According to the Financial Times this morning “Vietnam’s economy is expected to maintain rapid growth in the year ahead, after its gross domestic product last year expanded 8.45 per cent – the fastest pace of growth in nearly a decade.” This is to be added to the fact that “Economic growth in Vietnam, which averaged about 7 per cent between 2000 and 2004, has been driven in recent years largely by surging exports, after the signing of a long-anticipated bilateral trade agreement with the US in 2001”.

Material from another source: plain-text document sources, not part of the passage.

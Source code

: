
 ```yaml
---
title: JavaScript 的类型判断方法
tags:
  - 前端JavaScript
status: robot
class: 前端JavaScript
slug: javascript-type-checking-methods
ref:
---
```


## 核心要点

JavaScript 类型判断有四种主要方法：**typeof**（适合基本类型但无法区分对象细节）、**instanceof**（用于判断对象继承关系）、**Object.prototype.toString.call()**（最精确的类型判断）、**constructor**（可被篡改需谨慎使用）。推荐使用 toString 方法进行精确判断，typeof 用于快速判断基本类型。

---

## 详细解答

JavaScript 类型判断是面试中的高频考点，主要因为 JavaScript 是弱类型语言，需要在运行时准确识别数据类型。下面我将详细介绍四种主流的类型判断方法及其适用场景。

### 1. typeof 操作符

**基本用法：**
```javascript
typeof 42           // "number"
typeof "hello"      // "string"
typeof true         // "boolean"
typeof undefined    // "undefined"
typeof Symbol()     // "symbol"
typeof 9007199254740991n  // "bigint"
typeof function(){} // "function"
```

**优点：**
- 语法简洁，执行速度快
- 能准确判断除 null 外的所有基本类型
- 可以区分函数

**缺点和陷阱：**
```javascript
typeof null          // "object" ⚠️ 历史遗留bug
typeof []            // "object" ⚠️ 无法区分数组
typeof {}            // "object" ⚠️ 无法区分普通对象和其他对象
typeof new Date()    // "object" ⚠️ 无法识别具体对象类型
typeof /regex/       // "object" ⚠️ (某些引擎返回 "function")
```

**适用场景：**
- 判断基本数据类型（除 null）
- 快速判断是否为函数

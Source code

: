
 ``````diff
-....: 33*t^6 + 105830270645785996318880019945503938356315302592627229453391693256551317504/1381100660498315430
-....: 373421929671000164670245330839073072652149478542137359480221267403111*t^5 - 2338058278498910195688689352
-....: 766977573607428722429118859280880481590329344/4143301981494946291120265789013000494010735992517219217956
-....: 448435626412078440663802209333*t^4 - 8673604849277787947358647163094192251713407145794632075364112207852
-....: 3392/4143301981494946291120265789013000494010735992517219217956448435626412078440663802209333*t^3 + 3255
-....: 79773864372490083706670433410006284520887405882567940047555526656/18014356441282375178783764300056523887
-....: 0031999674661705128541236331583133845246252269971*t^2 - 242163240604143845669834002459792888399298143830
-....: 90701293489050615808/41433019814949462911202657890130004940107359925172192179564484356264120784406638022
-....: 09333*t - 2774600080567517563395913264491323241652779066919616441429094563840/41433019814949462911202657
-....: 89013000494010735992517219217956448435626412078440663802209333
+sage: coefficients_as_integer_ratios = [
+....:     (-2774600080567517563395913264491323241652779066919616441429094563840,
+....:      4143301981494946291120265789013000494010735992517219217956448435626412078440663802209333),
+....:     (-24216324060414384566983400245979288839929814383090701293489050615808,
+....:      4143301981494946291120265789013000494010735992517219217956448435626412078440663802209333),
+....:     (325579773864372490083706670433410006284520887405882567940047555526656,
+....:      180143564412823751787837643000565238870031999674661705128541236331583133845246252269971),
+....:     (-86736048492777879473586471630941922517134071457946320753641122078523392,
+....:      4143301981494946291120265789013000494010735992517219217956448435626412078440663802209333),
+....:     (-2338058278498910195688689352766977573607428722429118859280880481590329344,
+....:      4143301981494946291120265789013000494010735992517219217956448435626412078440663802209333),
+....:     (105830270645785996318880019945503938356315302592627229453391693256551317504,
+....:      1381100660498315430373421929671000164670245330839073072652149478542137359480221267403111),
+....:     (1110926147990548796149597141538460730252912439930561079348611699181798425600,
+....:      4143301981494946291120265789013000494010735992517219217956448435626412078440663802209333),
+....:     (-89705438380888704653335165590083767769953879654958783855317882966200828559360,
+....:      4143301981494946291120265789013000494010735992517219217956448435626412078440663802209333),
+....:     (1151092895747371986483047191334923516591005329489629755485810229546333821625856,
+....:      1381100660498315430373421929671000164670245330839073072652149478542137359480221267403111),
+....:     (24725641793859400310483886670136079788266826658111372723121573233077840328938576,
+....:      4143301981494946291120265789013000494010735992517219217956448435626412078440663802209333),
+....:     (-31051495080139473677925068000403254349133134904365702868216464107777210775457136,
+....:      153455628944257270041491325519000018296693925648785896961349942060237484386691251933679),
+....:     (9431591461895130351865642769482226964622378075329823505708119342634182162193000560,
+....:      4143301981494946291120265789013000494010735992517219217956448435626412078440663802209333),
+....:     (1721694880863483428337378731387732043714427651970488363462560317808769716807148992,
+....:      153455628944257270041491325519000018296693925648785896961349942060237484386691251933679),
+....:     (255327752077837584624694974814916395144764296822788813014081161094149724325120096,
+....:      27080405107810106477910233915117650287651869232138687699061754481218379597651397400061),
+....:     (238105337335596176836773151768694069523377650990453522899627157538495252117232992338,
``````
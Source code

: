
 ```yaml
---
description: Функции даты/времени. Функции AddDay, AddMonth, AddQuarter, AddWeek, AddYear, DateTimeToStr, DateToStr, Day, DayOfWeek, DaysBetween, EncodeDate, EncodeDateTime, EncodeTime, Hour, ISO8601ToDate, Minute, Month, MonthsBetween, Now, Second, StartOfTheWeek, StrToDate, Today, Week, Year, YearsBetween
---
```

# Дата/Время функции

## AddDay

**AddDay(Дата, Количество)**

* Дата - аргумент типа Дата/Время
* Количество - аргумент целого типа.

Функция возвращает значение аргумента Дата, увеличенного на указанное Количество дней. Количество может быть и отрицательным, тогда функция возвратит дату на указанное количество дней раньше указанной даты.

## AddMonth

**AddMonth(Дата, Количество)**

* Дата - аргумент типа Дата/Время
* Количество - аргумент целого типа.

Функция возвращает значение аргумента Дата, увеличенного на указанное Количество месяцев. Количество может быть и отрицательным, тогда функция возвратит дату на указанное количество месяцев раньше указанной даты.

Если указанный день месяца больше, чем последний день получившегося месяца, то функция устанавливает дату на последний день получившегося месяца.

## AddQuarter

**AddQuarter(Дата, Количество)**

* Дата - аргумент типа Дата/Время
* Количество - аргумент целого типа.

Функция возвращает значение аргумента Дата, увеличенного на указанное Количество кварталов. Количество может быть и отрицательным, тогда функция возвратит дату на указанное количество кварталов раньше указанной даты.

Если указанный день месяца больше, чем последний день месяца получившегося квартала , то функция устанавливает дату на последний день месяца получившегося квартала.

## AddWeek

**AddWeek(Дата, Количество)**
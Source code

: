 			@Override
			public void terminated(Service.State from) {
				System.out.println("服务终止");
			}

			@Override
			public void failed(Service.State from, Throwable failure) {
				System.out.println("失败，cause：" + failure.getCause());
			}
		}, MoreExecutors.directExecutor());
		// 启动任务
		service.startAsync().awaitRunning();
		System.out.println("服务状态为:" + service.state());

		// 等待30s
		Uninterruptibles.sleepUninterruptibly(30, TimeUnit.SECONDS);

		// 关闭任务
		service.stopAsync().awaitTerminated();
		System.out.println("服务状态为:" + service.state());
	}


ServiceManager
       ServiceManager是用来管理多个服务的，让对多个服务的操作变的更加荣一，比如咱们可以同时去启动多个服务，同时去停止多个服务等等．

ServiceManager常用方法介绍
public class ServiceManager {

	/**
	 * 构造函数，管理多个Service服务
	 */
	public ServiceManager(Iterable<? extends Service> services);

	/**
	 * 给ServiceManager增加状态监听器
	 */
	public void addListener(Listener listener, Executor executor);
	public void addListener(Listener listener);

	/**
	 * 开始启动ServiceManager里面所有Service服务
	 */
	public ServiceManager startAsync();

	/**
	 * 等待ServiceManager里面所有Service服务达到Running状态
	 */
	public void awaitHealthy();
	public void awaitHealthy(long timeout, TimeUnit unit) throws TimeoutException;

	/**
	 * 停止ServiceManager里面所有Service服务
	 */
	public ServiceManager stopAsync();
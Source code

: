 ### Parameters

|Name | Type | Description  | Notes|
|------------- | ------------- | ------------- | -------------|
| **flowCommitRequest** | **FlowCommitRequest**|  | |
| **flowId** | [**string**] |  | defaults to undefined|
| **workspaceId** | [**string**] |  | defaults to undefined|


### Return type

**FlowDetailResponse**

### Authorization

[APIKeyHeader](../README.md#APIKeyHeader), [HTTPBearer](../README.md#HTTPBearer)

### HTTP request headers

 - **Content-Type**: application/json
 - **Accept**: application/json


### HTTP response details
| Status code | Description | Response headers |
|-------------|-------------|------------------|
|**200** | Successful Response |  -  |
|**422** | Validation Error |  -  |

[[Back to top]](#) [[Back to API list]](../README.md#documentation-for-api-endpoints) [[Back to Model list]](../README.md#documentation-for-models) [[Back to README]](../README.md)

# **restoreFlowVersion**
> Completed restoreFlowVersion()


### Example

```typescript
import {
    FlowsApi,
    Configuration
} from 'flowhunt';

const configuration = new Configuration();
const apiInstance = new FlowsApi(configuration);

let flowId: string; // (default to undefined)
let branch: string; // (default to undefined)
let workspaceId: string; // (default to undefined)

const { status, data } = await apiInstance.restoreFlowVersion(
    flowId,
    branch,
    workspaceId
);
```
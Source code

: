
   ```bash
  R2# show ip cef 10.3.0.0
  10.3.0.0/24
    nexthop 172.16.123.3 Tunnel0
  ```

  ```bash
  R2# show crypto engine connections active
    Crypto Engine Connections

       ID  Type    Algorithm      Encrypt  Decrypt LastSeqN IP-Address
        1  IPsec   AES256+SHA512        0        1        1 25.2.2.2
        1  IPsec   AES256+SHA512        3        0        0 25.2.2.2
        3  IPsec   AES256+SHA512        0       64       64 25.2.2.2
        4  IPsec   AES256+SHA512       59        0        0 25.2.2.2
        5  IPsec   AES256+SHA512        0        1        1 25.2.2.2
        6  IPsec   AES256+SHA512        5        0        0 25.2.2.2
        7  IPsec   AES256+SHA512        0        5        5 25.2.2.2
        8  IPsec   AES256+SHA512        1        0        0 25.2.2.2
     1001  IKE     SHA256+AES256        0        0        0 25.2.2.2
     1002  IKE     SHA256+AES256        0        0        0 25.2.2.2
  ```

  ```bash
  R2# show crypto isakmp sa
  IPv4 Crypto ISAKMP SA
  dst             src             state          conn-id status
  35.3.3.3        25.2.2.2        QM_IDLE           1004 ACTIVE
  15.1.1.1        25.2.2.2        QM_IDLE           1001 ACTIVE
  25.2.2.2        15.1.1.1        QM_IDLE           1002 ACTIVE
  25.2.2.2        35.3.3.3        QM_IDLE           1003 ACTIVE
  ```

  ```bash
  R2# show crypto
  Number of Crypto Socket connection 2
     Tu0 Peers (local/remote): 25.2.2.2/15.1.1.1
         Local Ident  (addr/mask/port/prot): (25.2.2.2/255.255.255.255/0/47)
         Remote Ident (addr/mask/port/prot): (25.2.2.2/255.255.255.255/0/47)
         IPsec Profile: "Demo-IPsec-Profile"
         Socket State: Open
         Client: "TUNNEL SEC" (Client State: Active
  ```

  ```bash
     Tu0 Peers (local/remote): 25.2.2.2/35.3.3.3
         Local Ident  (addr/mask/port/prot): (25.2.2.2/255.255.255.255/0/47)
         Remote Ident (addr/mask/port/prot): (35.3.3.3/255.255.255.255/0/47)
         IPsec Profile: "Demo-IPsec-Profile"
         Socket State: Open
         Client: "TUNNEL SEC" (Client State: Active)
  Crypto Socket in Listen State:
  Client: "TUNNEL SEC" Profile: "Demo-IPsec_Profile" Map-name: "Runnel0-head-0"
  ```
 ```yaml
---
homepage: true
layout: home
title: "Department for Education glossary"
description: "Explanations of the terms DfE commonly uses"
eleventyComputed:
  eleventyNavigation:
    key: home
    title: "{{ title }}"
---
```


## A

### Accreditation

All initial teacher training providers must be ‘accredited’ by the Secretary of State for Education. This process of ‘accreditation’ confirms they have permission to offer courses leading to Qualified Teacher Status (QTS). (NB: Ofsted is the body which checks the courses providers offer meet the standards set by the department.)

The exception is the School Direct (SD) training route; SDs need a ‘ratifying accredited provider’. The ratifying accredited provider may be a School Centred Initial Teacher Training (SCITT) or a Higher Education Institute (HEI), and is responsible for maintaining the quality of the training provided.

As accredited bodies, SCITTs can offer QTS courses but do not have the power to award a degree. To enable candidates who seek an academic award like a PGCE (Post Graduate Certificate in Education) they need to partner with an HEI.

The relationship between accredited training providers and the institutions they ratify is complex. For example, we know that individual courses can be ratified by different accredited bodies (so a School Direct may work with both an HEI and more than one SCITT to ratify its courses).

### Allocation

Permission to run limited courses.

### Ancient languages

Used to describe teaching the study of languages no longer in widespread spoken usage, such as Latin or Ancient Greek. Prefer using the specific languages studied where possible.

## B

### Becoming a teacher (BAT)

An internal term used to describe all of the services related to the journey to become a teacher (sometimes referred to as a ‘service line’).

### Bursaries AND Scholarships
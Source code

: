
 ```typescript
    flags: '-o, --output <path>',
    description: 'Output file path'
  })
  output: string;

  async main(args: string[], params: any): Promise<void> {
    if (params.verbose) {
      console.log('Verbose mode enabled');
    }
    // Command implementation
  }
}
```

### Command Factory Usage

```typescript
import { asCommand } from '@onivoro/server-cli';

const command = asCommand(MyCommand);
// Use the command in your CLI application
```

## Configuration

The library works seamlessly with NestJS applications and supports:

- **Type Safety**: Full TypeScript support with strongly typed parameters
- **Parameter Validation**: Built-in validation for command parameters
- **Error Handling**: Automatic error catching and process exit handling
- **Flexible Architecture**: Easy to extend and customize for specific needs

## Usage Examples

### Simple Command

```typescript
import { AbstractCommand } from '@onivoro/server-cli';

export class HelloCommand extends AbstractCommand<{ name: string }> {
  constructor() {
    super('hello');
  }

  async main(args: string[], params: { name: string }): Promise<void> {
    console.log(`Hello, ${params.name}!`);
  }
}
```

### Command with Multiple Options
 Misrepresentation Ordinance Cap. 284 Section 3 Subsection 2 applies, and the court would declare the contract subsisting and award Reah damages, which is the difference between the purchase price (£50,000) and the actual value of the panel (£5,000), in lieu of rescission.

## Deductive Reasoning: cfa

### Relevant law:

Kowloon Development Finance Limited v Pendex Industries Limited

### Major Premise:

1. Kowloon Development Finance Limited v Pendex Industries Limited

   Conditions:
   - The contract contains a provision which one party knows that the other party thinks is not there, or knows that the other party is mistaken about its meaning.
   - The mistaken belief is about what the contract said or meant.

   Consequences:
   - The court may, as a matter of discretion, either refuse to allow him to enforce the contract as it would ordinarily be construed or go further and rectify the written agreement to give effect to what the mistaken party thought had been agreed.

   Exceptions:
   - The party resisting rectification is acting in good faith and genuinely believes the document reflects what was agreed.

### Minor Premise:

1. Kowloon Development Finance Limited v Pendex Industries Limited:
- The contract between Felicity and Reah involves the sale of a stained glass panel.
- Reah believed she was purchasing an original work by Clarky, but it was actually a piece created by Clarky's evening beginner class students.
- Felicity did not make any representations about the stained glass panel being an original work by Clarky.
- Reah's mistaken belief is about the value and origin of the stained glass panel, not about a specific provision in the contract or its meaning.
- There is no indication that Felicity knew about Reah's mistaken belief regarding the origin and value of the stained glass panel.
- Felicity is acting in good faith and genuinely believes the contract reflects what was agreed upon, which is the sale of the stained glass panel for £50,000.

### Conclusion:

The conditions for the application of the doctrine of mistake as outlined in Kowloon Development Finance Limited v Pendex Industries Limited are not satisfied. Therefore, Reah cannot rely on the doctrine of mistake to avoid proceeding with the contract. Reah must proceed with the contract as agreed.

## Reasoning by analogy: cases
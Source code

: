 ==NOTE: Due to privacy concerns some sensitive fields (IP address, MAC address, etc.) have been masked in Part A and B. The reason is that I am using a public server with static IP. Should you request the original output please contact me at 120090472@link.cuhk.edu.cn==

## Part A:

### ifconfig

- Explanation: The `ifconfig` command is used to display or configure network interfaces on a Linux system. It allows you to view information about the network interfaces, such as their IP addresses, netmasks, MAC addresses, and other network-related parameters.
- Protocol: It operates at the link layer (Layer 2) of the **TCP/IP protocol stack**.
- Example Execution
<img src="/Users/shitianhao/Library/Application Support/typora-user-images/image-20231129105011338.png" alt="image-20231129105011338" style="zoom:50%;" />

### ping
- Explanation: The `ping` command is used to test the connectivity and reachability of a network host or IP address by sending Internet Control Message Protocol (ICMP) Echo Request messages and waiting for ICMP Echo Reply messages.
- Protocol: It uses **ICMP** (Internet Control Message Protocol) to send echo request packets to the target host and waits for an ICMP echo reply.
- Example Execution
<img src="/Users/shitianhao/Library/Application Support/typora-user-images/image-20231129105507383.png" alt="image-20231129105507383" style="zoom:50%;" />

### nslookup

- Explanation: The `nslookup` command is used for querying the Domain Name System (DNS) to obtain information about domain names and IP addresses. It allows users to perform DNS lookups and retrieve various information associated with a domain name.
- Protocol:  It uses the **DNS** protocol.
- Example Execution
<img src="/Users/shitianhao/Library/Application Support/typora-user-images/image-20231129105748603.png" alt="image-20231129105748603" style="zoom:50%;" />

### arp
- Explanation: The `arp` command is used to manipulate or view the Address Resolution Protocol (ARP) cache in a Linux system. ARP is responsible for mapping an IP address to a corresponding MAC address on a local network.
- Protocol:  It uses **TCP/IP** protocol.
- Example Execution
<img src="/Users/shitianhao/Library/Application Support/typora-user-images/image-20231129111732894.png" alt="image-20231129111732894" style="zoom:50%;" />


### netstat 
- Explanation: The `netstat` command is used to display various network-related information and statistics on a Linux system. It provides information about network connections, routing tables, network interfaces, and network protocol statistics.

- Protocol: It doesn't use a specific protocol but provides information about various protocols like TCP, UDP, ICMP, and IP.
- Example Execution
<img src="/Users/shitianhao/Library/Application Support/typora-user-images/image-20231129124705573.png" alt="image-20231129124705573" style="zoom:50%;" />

Now let’s take a quick look at the charts, yes, that’s it: median age 25.51, fertility 2.2 , life expectancy 70.61. The median age is still a little low for achieving complete take-off, but it is certainly in at the bottom end of the ‘new tigers’ range, and with fertility down to 2.2 and life expectancy already comparatively high, that median age looks set to rise rapidly.
Now Hektor will undoubtedly accuse me of more crass demographic determinism. This I refute. I simply suggest that there is a very interesting correlation between these three indicators and economic take-off (as in, show me the cases where this doesn’t apply). That such as co-incidence index may only be a necessary and not a sufficient condition, is I think illustrated by cases like N Korea, Cuba, and now I think (thanks to the unfortunate recent turn in events) Iran where institutional lock-in prevents the economic flexibilisation and global opening which is so necessary to achieve full lift-off. More typically I would say that this institutional-opening process was endogenous to the fertility/life expectancy revolution, which is what makes it all the more interesting to try and understand what it is that drives this.
Nonetheless, one thing is clear: Vietnam is now on the ramp. Now what was that old Jimmy Cliff number? Wouldn’t it have been better put, oh why are we always in the right place at the wrong time?